### PROBLEM REQUIREMENTS
Search the material for lines containing the word "Fahrradfahren", and copy each one.

### DATA EXTRACT
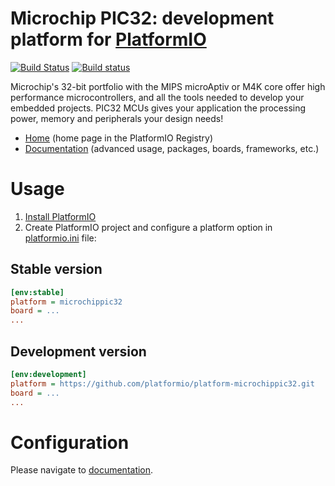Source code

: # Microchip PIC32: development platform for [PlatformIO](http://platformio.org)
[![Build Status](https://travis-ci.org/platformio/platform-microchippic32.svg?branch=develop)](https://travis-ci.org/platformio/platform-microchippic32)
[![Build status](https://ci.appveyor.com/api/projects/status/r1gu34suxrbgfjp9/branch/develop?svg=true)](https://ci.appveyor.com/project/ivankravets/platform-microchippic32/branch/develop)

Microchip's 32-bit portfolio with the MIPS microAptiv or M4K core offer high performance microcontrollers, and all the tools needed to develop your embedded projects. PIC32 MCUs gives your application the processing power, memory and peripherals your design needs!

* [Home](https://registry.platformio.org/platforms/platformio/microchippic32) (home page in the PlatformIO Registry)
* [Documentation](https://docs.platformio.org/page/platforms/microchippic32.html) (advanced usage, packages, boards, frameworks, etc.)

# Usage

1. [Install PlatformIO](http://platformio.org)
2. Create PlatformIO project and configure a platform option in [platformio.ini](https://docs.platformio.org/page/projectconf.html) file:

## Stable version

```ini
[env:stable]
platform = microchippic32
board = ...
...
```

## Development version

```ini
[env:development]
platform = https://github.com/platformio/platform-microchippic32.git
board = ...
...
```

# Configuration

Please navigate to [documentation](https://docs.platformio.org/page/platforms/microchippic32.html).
* * *
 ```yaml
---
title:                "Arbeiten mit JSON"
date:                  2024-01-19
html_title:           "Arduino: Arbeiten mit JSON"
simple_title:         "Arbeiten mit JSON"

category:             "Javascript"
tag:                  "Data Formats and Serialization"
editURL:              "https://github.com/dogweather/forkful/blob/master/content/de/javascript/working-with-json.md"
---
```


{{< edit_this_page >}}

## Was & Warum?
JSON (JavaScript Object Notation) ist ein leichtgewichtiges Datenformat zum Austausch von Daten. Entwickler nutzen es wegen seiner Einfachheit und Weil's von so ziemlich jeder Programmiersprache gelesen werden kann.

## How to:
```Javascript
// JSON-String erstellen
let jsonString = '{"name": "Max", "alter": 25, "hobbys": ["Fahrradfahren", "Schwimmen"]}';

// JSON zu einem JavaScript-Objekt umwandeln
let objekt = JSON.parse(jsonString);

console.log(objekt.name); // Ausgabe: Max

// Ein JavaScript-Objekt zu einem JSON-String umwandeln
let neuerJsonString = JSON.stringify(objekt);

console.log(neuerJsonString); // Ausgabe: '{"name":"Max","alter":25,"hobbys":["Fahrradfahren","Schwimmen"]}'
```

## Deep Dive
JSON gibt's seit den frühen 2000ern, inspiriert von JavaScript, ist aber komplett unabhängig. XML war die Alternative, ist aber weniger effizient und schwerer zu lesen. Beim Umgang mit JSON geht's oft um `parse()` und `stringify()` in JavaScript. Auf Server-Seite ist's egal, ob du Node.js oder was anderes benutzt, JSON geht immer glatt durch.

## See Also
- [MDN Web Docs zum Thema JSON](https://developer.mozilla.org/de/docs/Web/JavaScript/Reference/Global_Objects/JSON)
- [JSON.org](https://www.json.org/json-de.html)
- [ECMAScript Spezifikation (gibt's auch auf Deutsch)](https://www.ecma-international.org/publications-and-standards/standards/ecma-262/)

### ANSWER TO THIS EXERCISE
let jsonString = '{"name": "Max", "alter": 25, "hobbys": ["Fahrradfahren", "Schwimmen"]}';
console.log(neuerJsonString); // Ausgabe: '{"name":"Max","alter":25,"hobbys":["Fahrradfahren","Schwimmen"]}'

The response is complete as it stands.